To put things on the internet is, by design, to expose one’s words to every shouty malcontent possessed of a web browser, a sense of outrage, and a caps lock key. Sometimes one adopts the stylings of the shouty malcontents—either in order to be heard above the din, or just by virtue of constant exposure. That’s the downside. (And it’s pretty cool that two Famous Authors of Important Books opened themselves up to that possibility. Consider that for an academic conference you typically have months to prepare your remarks, and you pretty much know exactly who is going to be responding to you, which is part of why academia has the reputation of being a self-enclosed coterie of navel-gazers.)
And yet the same technology that amplifies the shouting can also, under the right conditions, foster conversations that might not otherwise happen. Which is what happened here, and that is freaking fantastic. To that end, please do be sure and check out the comments thread to the interview, and you may want to check out at least one blog post that I know about. (And if you do, then a good place to look next would be chapter four of Dr. Burrus’ Saving Shame, which addresses some of the points raised by Lincoln Cullen’s post.) And if the interview prompted something for you, please do share it in the comments.

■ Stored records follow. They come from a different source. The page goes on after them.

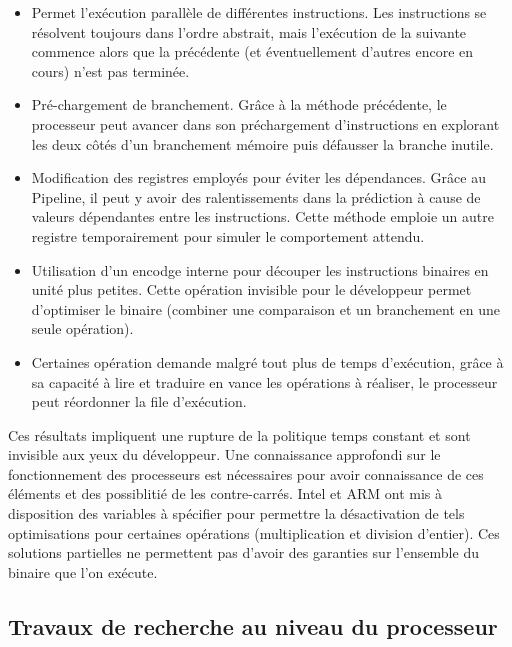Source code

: \begin{itemize}
    \item[\textbf{Pipeline}] Permet l'exécution parallèle de différentes instructions. Les instructions se résolvent toujours dans l'ordre abstrait, mais l’exécution de la suivante commence alors que la précédente (et éventuellement d’autres encore en cours) n’est pas terminée.
    \item[\textbf{Prédiction de branche}] Pré-chargement de branchement. Grâce à la méthode précédente, le processeur peut avancer dans son préchargement d'instructions en explorant les deux côtés d'un branchement mémoire puis défausser la branche inutile.
    \item[\textbf{Renommage de registres}] Modification des registres employés pour éviter les dépendances. Grâce au Pipeline, il peut y avoir des ralentissements dans la prédiction à cause de valeurs dépendantes entre les instructions. Cette méthode emploie un autre registre temporairement pour simuler le comportement attendu.
    \item[\textbf{Micro-opérations}] Utilisation d'un encodge interne pour découper les instructions binaires en unité plus petites. Cette opération invisible pour le développeur permet d'optimiser le binaire (\eg combiner une comparaison et un branchement en une seule opération).
    \item[\textbf{Exécution désordonné}\footnote{Plus connus sous le terme technique de référence anglais : Out-of-order Execution}] Certaines opération demande malgré tout plus de temps d'exécution, grâce à sa capacité à lire et traduire en vance les opérations à réaliser, le processeur peut réordonner la file d'exécution.
\end{itemize}\medbreak

Ces résultats impliquent une rupture de la politique temps constant et sont invisible aux yeux du développeur. Une connaissance approfondi sur le fonctionnement des processeurs est nécessaires pour avoir connaissance de ces éléments et des possiblitié de les contre-carrés. Intel et ARM ont mis à disposition des variables à spécifier pour permettre la désactivation de tels optimisations pour certaines opérations (multiplication et division d'entier). Ces solutions partielles ne permettent pas d'avoir des garanties sur l'ensemble du binaire que l'on exécute.

\subsection*{Travaux de recherche au niveau du processeur}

Once again, thank you—to Drs. Burrus and Laqueur, and to everyone else who chimed in in a non-shouty fashion. The notion that people can still get excited by talking about Augustine and/or early modern notions of sexual difference, to say nothing of the evidence that the internet can foster really high-level discussion… well, it did this theology teacher/blogger’s heart good. And possibly in the nick of time. Thanks.